Alcool et grossesse : les raisons d’un interdit strict

A l’occasion de la Journée mondiale de prévention du syndrome d’alcoolisation fœtale, l’INPES rappelle aux futures mamans les conséquences de la consommation d’alcool, même rare, pendant la grossesse.

Pendant la grossesse, les recommandations et restrictions alimentaires sont très nombreuses. Et parmi elles, la consommation d’alcool fait encore débat. Peut-on s’autoriser un verre de temps en temps ? 

Des mamans encore très mal informées sur les risques

Selon un récent sondage mené par l’Institut National de Prévention et d’Education pour la Santé (INPES), un quart des personnes interrogées pensent que boire une bière ou un verre d’alcool pendant la grossesse est quelque chose de recommandé aux futures mamans, alors même que c’est tout à fait le contraire, l’alcool étant strictement déconseillé lorsque l’on est enceinte, et ce dès le premier jour. Pour 37% des français, les risques pour le bébé n’apparaissent qu’à partir d’une consommation quotidienne d’alcool. Une personne sur 4 n’est pas au courant des risques et de la contre-indication, et pour l’INPES, ce résultat est alarmant, d’autant plus que la consommation d’alcool chez les femmes et notamment chez les étudiantes est en forte augmentation.

En effet, les futures mamans sont encore très mal informées sur les risques que l’alcool peut provoquer sur le foetus et leur futur enfant. Pour une majorité de personne interrogées, le risque n’existe que pour une consommation ponctuelle excessive. Les risques liés aux consommations ponctuelles et moins importantes sont encore mal connus : 18% des personnes interrogées pensent qu’une femme enceinte peut boire de temps en temps quelques gorgées d’alcool, sans prendre de risques et sans mettre en danger la vie du bébé.

Faire attention aux consommations ponctuelles ou exceptionnelles

Pourtant les risques sont là et lors de la journée mondiale de prévention du syndrome d’alcoolisation foetale, l’INPES lance une campagne de prévention et d’information sur ces risques encore mal connus, et rappelle également que quelque soit le type d’alcool, les risques sont les mêmes pour les femmes enceintes.

«Personne n’est capable de fixer la quantité d’alcool qui serait sans risque pour l’enfant à naître» précisent les médecins. Même s’il est évident que ce sont surtout les consommations régulières qui sont à l’origine des risques les plus graves, les consommations plus ponctuelles ou exceptionnelles peuvent aussi avoir des conséquences telles que le risque accru d’accouchement prématuré, le risque d’un retard de développement intellectuel ou d’acquisition du langage.

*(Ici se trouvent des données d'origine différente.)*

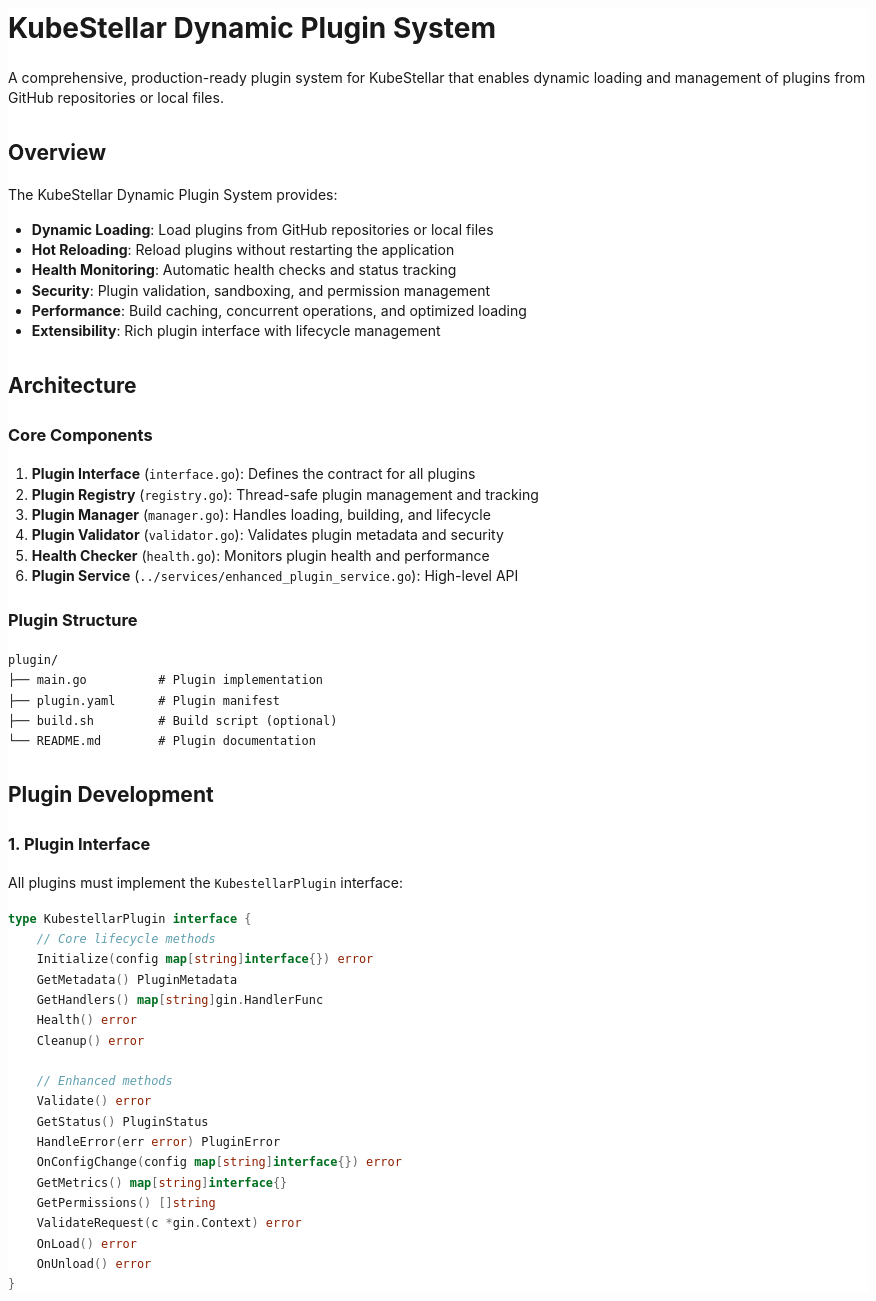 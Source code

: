 # KubeStellar Dynamic Plugin System

A comprehensive, production-ready plugin system for KubeStellar that enables dynamic loading and management of plugins from GitHub repositories or local files.

## Overview

The KubeStellar Dynamic Plugin System provides:

- **Dynamic Loading**: Load plugins from GitHub repositories or local files
- **Hot Reloading**: Reload plugins without restarting the application
- **Health Monitoring**: Automatic health checks and status tracking
- **Security**: Plugin validation, sandboxing, and permission management
- **Performance**: Build caching, concurrent operations, and optimized loading
- **Extensibility**: Rich plugin interface with lifecycle management

## Architecture

### Core Components

1. **Plugin Interface** (`interface.go`): Defines the contract for all plugins
2. **Plugin Registry** (`registry.go`): Thread-safe plugin management and tracking
3. **Plugin Manager** (`manager.go`): Handles loading, building, and lifecycle
4. **Plugin Validator** (`validator.go`): Validates plugin metadata and security
5. **Health Checker** (`health.go`): Monitors plugin health and performance
6. **Plugin Service** (`../services/enhanced_plugin_service.go`): High-level API

### Plugin Structure

```
plugin/
├── main.go          # Plugin implementation
├── plugin.yaml      # Plugin manifest
├── build.sh         # Build script (optional)
└── README.md        # Plugin documentation
```

## Plugin Development

### 1. Plugin Interface

All plugins must implement the `KubestellarPlugin` interface:

```go
type KubestellarPlugin interface {
    // Core lifecycle methods
    Initialize(config map[string]interface{}) error
    GetMetadata() PluginMetadata
    GetHandlers() map[string]gin.HandlerFunc
    Health() error
    Cleanup() error

    // Enhanced methods
    Validate() error
    GetStatus() PluginStatus
    HandleError(err error) PluginError
    OnConfigChange(config map[string]interface{}) error
    GetMetrics() map[string]interface{}
    GetPermissions() []string
    ValidateRequest(c *gin.Context) error
    OnLoad() error
    OnUnload() error
}
```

Faire attention dès le début de la grossesse.

L’institut rappelle également que si la consommation d’alcool a eu lieu alors que la future maman ignorait être enceinte, il lui est recommandé d’en parler à son ou ses médecins afin qu’ils portent une attention particulière aux examen prénataux et qu’ils puissent la rassurer. En effet, les médecins expliquent qu’une consommation en tout début de grossesse comporte moins de risques car c’est encore le stade de la division cellulaire. Toutefois, il ne faut pas oublier que dès six semaines, on peut être en mesure d’entendre une activité cardiaque.